> _Action item_
Reproduce all the records word for word. Omit images.

====

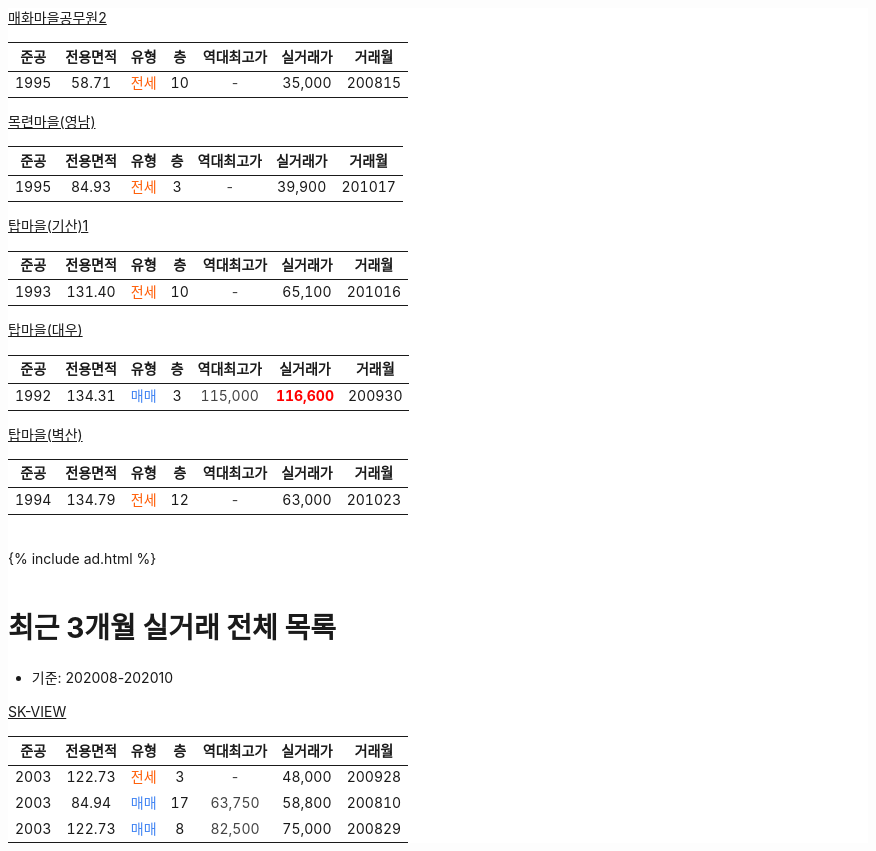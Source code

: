 [매화마을공무원2](https://search.naver.com/search.naver?query=%EA%B2%BD%EA%B8%B0%EB%8F%84+%EC%84%B1%EB%82%A8%EC%8B%9C+%EB%B6%84%EB%8B%B9%EA%B5%AC+%EC%95%BC%ED%83%91%EB%8F%99+%EB%A7%A4%ED%99%94%EB%A7%88%EC%9D%84%EA%B3%B5%EB%AC%B4%EC%9B%902)

|준공|전용면적|유형|층|역대최고가|실거래가|거래월|
|:---:|:---:|:---:|:---:|:---:|:---:|:---:|
|1995|58.71|<span style="color:#ff5a00">전세</span>|10|<span style="color:#444444">-</span>|35,000|200815|

[목련마을(영남)](https://search.naver.com/search.naver?query=%EA%B2%BD%EA%B8%B0%EB%8F%84+%EC%84%B1%EB%82%A8%EC%8B%9C+%EB%B6%84%EB%8B%B9%EA%B5%AC+%EC%95%BC%ED%83%91%EB%8F%99+%EB%AA%A9%EB%A0%A8%EB%A7%88%EC%9D%84%28%EC%98%81%EB%82%A8%29)

|준공|전용면적|유형|층|역대최고가|실거래가|거래월|
|:---:|:---:|:---:|:---:|:---:|:---:|:---:|
|1995|84.93|<span style="color:#ff5a00">전세</span>|3|<span style="color:#444444">-</span>|39,900|201017|

[탑마을(기산)1](https://search.naver.com/search.naver?query=%EA%B2%BD%EA%B8%B0%EB%8F%84+%EC%84%B1%EB%82%A8%EC%8B%9C+%EB%B6%84%EB%8B%B9%EA%B5%AC+%EC%95%BC%ED%83%91%EB%8F%99+%ED%83%91%EB%A7%88%EC%9D%84%28%EA%B8%B0%EC%82%B0%291)

|준공|전용면적|유형|층|역대최고가|실거래가|거래월|
|:---:|:---:|:---:|:---:|:---:|:---:|:---:|
|1993|131.40|<span style="color:#ff5a00">전세</span>|10|<span style="color:#444444">-</span>|65,100|201016|

[탑마을(대우)](https://search.naver.com/search.naver?query=%EA%B2%BD%EA%B8%B0%EB%8F%84+%EC%84%B1%EB%82%A8%EC%8B%9C+%EB%B6%84%EB%8B%B9%EA%B5%AC+%EC%95%BC%ED%83%91%EB%8F%99+%ED%83%91%EB%A7%88%EC%9D%84%28%EB%8C%80%EC%9A%B0%29)

|준공|전용면적|유형|층|역대최고가|실거래가|거래월|
|:---:|:---:|:---:|:---:|:---:|:---:|:---:|
|1992|134.31|<span style="color:#4285f3">매매</span>|3|<span style="color:#444444">115,000</span>|<b><span style="color:#ff0000">116,600</span></b>|200930|

[탑마을(벽산)](https://search.naver.com/search.naver?query=%EA%B2%BD%EA%B8%B0%EB%8F%84+%EC%84%B1%EB%82%A8%EC%8B%9C+%EB%B6%84%EB%8B%B9%EA%B5%AC+%EC%95%BC%ED%83%91%EB%8F%99+%ED%83%91%EB%A7%88%EC%9D%84%28%EB%B2%BD%EC%82%B0%29)

|준공|전용면적|유형|층|역대최고가|실거래가|거래월|
|:---:|:---:|:---:|:---:|:---:|:---:|:---:|
|1994|134.79|<span style="color:#ff5a00">전세</span>|12|<span style="color:#444444">-</span>|63,000|201023|


<br>
{% include ad.html %}
<br>

# 최근 3개월 실거래 전체 목록
* 기준: 202008-202010


[SK-VIEW](https://search.naver.com/search.naver?query=%EA%B2%BD%EA%B8%B0%EB%8F%84+%EC%84%B1%EB%82%A8%EC%8B%9C+%EB%B6%84%EB%8B%B9%EA%B5%AC+%EC%95%BC%ED%83%91%EB%8F%99+SK-VIEW)

|준공|전용면적|유형|층|역대최고가|실거래가|거래월|
|:---:|:---:|:---:|:---:|:---:|:---:|:---:|
|2003|122.73|<span style="color:#ff5a00">전세</span>|3|<span style="color:#444444">-</span>|48,000|200928|
|2003|84.94|<span style="color:#4285f3">매매</span>|17|<span style="color:#444444">63,750</span>|58,800|200810|
|2003|122.73|<span style="color:#4285f3">매매</span>|8|<span style="color:#444444">82,500</span>|75,000|200829|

====

> _Output below_
Source code

: [매화마을공무원2](https://search.naver.com/search.naver?query=%EA%B2%BD%EA%B8%B0%EB%8F%84+%EC%84%B1%EB%82%A8%EC%8B%9C+%EB%B6%84%EB%8B%B9%EA%B5%AC+%EC%95%BC%ED%83%91%EB%8F%99+%EB%A7%A4%ED%99%94%EB%A7%88%EC%9D%84%EA%B3%B5%EB%AC%B4%EC%9B%902)

|준공|전용면적|유형|층|역대최고가|실거래가|거래월|
|:---:|:---:|:---:|:---:|:---:|:---:|:---:|
|1995|58.71|<span style="color:#ff5a00">전세</span>|10|<span style="color:#444444">-</span>|35,000|200815|

[목련마을(영남)](https://search.naver.com/search.naver?query=%EA%B2%BD%EA%B8%B0%EB%8F%84+%EC%84%B1%EB%82%A8%EC%8B%9C+%EB%B6%84%EB%8B%B9%EA%B5%AC+%EC%95%BC%ED%83%91%EB%8F%99+%EB%AA%A9%EB%A0%A8%EB%A7%88%EC%9D%84%28%EC%98%81%EB%82%A8%29)

|준공|전용면적|유형|층|역대최고가|실거래가|거래월|
|:---:|:---:|:---:|:---:|:---:|:---:|:---:|
|1995|84.93|<span style="color:#ff5a00">전세</span>|3|<span style="color:#444444">-</span>|39,900|201017|

[탑마을(기산)1](https://search.naver.com/search.naver?query=%EA%B2%BD%EA%B8%B0%EB%8F%84+%EC%84%B1%EB%82%A8%EC%8B%9C+%EB%B6%84%EB%8B%B9%EA%B5%AC+%EC%95%BC%ED%83%91%EB%8F%99+%ED%83%91%EB%A7%88%EC%9D%84%28%EA%B8%B0%EC%82%B0%291)

|준공|전용면적|유형|층|역대최고가|실거래가|거래월|
|:---:|:---:|:---:|:---:|:---:|:---:|:---:|
|1993|131.40|<span style="color:#ff5a00">전세</span>|10|<span style="color:#444444">-</span>|65,100|201016|

[탑마을(대우)](https://search.naver.com/search.naver?query=%EA%B2%BD%EA%B8%B0%EB%8F%84+%EC%84%B1%EB%82%A8%EC%8B%9C+%EB%B6%84%EB%8B%B9%EA%B5%AC+%EC%95%BC%ED%83%91%EB%8F%99+%ED%83%91%EB%A7%88%EC%9D%84%28%EB%8C%80%EC%9A%B0%29)

|준공|전용면적|유형|층|역대최고가|실거래가|거래월|
|:---:|:---:|:---:|:---:|:---:|:---:|:---:|
|1992|134.31|<span style="color:#4285f3">매매</span>|3|<span style="color:#444444">115,000</span>|<b><span style="color:#ff0000">116,600</span></b>|200930|

[탑마을(벽산)](https://search.naver.com/search.naver?query=%EA%B2%BD%EA%B8%B0%EB%8F%84+%EC%84%B1%EB%82%A8%EC%8B%9C+%EB%B6%84%EB%8B%B9%EA%B5%AC+%EC%95%BC%ED%83%91%EB%8F%99+%ED%83%91%EB%A7%88%EC%9D%84%28%EB%B2%BD%EC%82%B0%29)

|준공|전용면적|유형|층|역대최고가|실거래가|거래월|
|:---:|:---:|:---:|:---:|:---:|:---:|:---:|
|1994|134.79|<span style="color:#ff5a00">전세</span>|12|<span style="color:#444444">-</span>|63,000|201023|


<br>
{% include ad.html %}
<br>

# 최근 3개월 실거래 전체 목록
* 기준: 202008-202010


[SK-VIEW](https://search.naver.com/search.naver?query=%EA%B2%BD%EA%B8%B0%EB%8F%84+%EC%84%B1%EB%82%A8%EC%8B%9C+%EB%B6%84%EB%8B%B9%EA%B5%AC+%EC%95%BC%ED%83%91%EB%8F%99+SK-VIEW)

|준공|전용면적|유형|층|역대최고가|실거래가|거래월|
|:---:|:---:|:---:|:---:|:---:|:---:|:---:|
|2003|122.73|<span style="color:#ff5a00">전세</span>|3|<span style="color:#444444">-</span>|48,000|200928|
|2003|84.94|<span style="color:#4285f3">매매</span>|17|<span style="color:#444444">63,750</span>|58,800|200810|
|2003|122.73|<span style="color:#4285f3">매매</span>|8|<span style="color:#444444">82,500</span>|75,000|200829|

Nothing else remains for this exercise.